See Erland Sommarskog's excellent articles, The curse and blessings of dynamic SQL and Dynamic Search Conditions, for more details.

Early in my career, when working with SQL Server 7 and 2000 I tended to use option 1, sometimes with temporary tables, then I moved to option 2. I never used dynamic SQL because I did not want to grant select access to the tables being queried. I sacrificed performance for security and counted on ownership chaining to handle access to the underlying tables. With the advent of SQL Server 2005 and the EXECUTE AS I have moved to option 4, dynamic SQL using sp_executesql and parameters as I believe it gives me the best of both worlds.

How’s it work

Essentially you create the stored procedure and add the WITH EXECUTE AS Caller/Owner/Self/’user name’/’login name’ (see the Books on Line entry for EXECUTE AS for more details) and this changes the context in which the code within the procedure is run.

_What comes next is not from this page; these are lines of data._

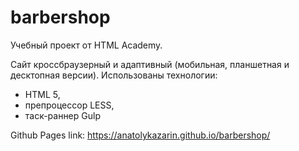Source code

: # barbershop

Учебный проект от HTML Academy.

Сайт кроссбраузерный и адаптивный (мобильная, планшетная и десктопная версии).
Использованы технологии:
- HTML 5, 
- препроцессор LESS,
- таск-раннер Gulp

Github Pages link: 
https://anatolykazarin.github.io/barbershop/
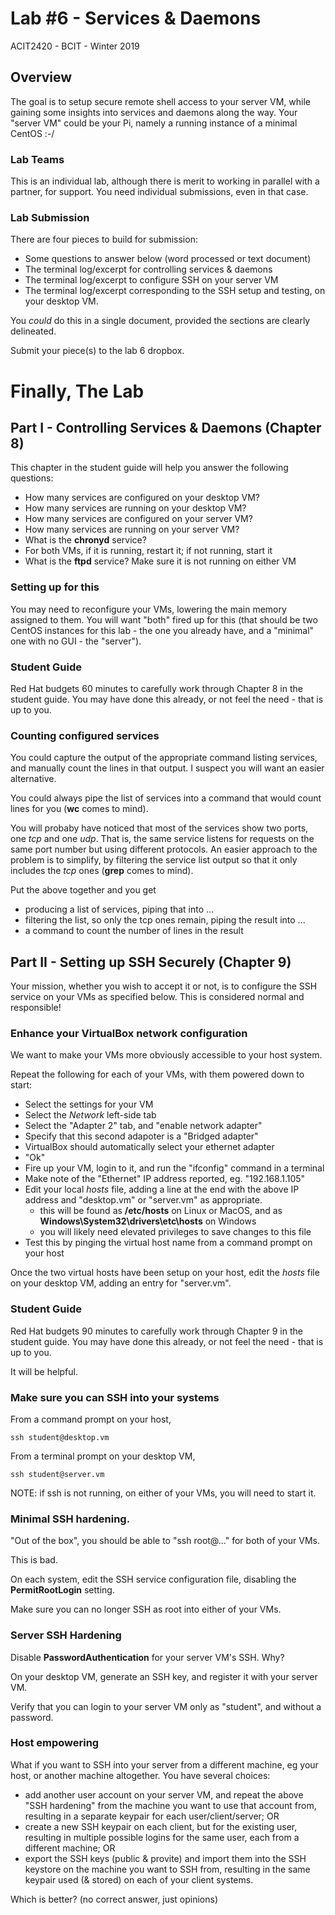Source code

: # Lab #6 - Services & Daemons
ACIT2420 - BCIT - Winter 2019

## Overview

The goal is to setup secure remote shell access to your server VM, while
gaining some insights into services and daemons along the way.
Your "server VM" could be your Pi, namely a running instance
of a minimal CentOS :-/

### Lab Teams

This is an individual lab, although there is merit to working in parallel with a 
partner, for support. You need individual submissions, even in that case.

### Lab Submission

There are four pieces to build for submission:

- Some questions to answer below (word processed or text document)
- The terminal log/excerpt for controlling services & daemons
- The terminal log/excerpt to configure SSH on your server VM
- The terminal log/excerpt corresponding to the SSH setup and testing, on your desktop VM.

You *could* do this in a single document, provided the sections are clearly delineated.

Submit your piece(s) to the lab 6 dropbox.



# Finally, The Lab

## Part I - Controlling Services & Daemons (Chapter 8)

This chapter in the student guide will help you answer the following questions:

- How many services are configured on your desktop VM?
- How many services are running on your desktop VM?
- How many services are configured on your server VM?
- How many services are running on your server VM?
- What is the **chronyd** service?
- For both VMs, if it is running, restart it; if not running, start it
- What is the **ftpd** service? Make sure it is not running on either VM


### Setting up for this

You may need to reconfigure your VMs, lowering the main memory assigned to them.
You will want "both" fired up for this (that should be two CentOS instances for 
this lab - the one you already have, and a "minimal" one with no GUI - the "server").

### Student Guide

Red Hat budgets 60 minutes to carefully work through Chapter 8 in the student guide.
You may have done this already, or not feel the need - that is up to you.

### Counting configured services

You could capture the output of the appropriate command listing services, and manually count
the lines in that output. I suspect you will want an easier alternative.

You could always pipe the list of services into a command that would count lines
for you (**wc** comes to mind).

You will probaby have noticed that most of the services show two ports, one *tcp* and one *udp*.
That is, the same service listens for requests on the same port number but using different
protocols. An easier approach to the problem is to simplify, by filtering the service
list output so that it only includes the *tcp* ones (**grep** comes to mind).

Put the above together and you get
- producing a list of services, piping that into ...
- filtering the list, so only the tcp ones remain, piping the result into ...
- a command to count the number of lines in the result


## Part II - Setting up SSH Securely (Chapter 9)

Your mission, whether you wish to accept it or not, is to configure
the SSH service on your VMs as specified below.
This is considered normal and responsible!

### Enhance your VirtualBox network configuration

We want to make your VMs more obviously accessible to your host system.

Repeat the following for each of your VMs, with them powered down to start:

- Select the settings for your VM
- Select the *Network* left-side tab
- Select the "Adapter 2" tab, and "enable network adapter"
- Specify that this second adapoter is a "Bridged adapter"
- VirtualBox should automatically select your ethernet adapter
- "Ok"
- Fire up your VM, login to it, and run the "ifconfig" command in a terminal
- Make note of the "Ethernet" IP address reported, eg. "192.168.1.105"
- Edit your local *hosts* file, adding a line at the end with the above IP address and
"desktop.vm" or "server.vm" as appropriate.
    - this will be found as **/etc/hosts** on Linux or MacOS, and as 
**Windows\System32\drivers\etc\hosts** on Windows
    - you will likely need elevated privileges to save changes to this file
- Test this by pinging the virtual host name from a command prompt on your host

Once the two virtual hosts have been setup on your host, edit the *hosts* file
on your desktop VM, adding an entry for "server.vm".


### Student Guide

Red Hat budgets 90 minutes to carefully work through Chapter 9 in the student guide.
You may have done this already, or not feel the need - that is up to you.

It will be helpful.

### Make sure you can SSH into your systems

From a command prompt on your host,

    ssh student@desktop.vm

From a terminal prompt on your desktop VM,

    ssh student@server.vm

NOTE: if ssh is not running, on either of your VMs, you will need to start it.

### Minimal SSH hardening.

"Out of the box", you should be able to "ssh root@..." for both of your VMs.

This is bad.

On each system, edit the SSH service configuration file, disabling the
**PermitRootLogin** setting.

Make sure you can no longer SSH as root into either of your VMs.

### Server SSH Hardening

Disable **PasswordAuthentication** for your server VM's SSH. Why?

On your desktop VM, generate an SSH key, and register it with your server VM.

Verify that you can login to your server VM only as "student", and without a password.

### Host empowering

What if you want to SSH into your server from a different machine, eg your host, or
another machine altogether. You have several choices:

- add another user account on your server VM, and repeat the above "SSH hardening" from
the machine you want to use that account from, resulting in a separate keypair
for each user/client/server; OR
- create a new SSH keypair on each client, but for the existing user, resulting in
multiple possible logins for the same user, each from a different machine; OR
- export the SSH keys (public & provite) and import them into the SSH keystore on
the machine you want to SSH from, resulting in the same keypair used (& stored)
on each of your client systems.

Which is better? (no correct answer, just opinions)
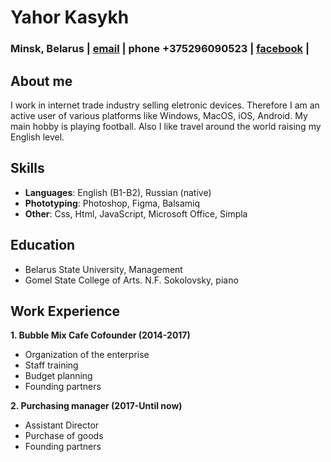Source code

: # Yahor Kasykh

### Minsk, Belarus | [email](egr-ksykh@rambler.ru) | phone +375296090523 | [facebook](https://www.facebook.com/egor.kosykh.9) |

## About me

I work in internet trade industry selling eletronic devices. Therefore I am an active user of various platforms like Windows, MacOS, iOS, Android. My main hobby is playing football. Also I like travel around the world raising my English level.

## Skills

- **Languages**: English (B1-B2), Russian (native)
- **Phototyping**: Photoshop, Figma, Balsamiq
- **Other**: Css, Html, JavaScript, Microsoft Office, Simpla

## Education

- Belarus State University, Management
- Gomel State College of Arts. N.F. Sokolovsky, piano

## Work Experience

**1. Bubble Mix Cafe Cofounder (2014-2017)**

 - Organization of the enterprise
 - Staff training
 - Budget planning
 - Founding partners

**2. Purchasing manager (2017-Until now)**

 - Assistant Director
 - Purchase of goods
 - Founding partners
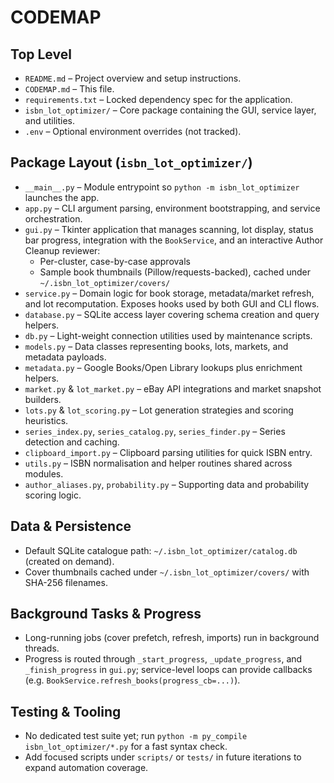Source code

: # CODEMAP

## Top Level
- `README.md` – Project overview and setup instructions.
- `CODEMAP.md` – This file.
- `requirements.txt` – Locked dependency spec for the application.
- `isbn_lot_optimizer/` – Core package containing the GUI, service layer, and utilities.
- `.env` – Optional environment overrides (not tracked).

## Package Layout (`isbn_lot_optimizer/`)
- `__main__.py` – Module entrypoint so `python -m isbn_lot_optimizer` launches the app.
- `app.py` – CLI argument parsing, environment bootstrapping, and service orchestration.
- `gui.py` – Tkinter application that manages scanning, lot display, status bar progress, integration with the `BookService`, and an interactive Author Cleanup reviewer:
  - Per-cluster, case-by-case approvals
  - Sample book thumbnails (Pillow/requests-backed), cached under `~/.isbn_lot_optimizer/covers/`
- `service.py` – Domain logic for book storage, metadata/market refresh, and lot
  recomputation. Exposes hooks used by both GUI and CLI flows.
- `database.py` – SQLite access layer covering schema creation and query helpers.
- `db.py` – Light-weight connection utilities used by maintenance scripts.
- `models.py` – Data classes representing books, lots, markets, and metadata payloads.
- `metadata.py` – Google Books/Open Library lookups plus enrichment helpers.
- `market.py` & `lot_market.py` – eBay API integrations and market snapshot builders.
- `lots.py` & `lot_scoring.py` – Lot generation strategies and scoring heuristics.
- `series_index.py`, `series_catalog.py`, `series_finder.py` – Series detection and caching.
- `clipboard_import.py` – Clipboard parsing utilities for quick ISBN entry.
- `utils.py` – ISBN normalisation and helper routines shared across modules.
- `author_aliases.py`, `probability.py` – Supporting data and probability scoring logic.

## Data & Persistence
- Default SQLite catalogue path: `~/.isbn_lot_optimizer/catalog.db` (created on demand).
- Cover thumbnails cached under `~/.isbn_lot_optimizer/covers/` with SHA-256 filenames.

## Background Tasks & Progress
- Long-running jobs (cover prefetch, refresh, imports) run in background threads.
- Progress is routed through `_start_progress`, `_update_progress`, and
  `_finish_progress` in `gui.py`; service-level loops can provide callbacks (e.g.
  `BookService.refresh_books(progress_cb=...)`).

## Testing & Tooling
- No dedicated test suite yet; run `python -m py_compile isbn_lot_optimizer/*.py`
  for a fast syntax check.
- Add focused scripts under `scripts/` or `tests/` in future iterations to expand
  automation coverage.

So you can create a user (SelectAll) in the database that has select rights on all the tables and then no matter who calls the stored procedure the procedure will run correctly. If you choose to use EXECUTE AS OWNER then the procedure executes in the security context of the Owner of the procedure so you can simulate ownership chaining.

Example

Security

A post like this wouldn’t be complete without at least a simple example. I will be using the AdventureWorks database (get it at CodePlex, I’m still using the 2005 version) with some added data (I used RedGate SQLDataGenerator). All the code to run the examples is available for download here.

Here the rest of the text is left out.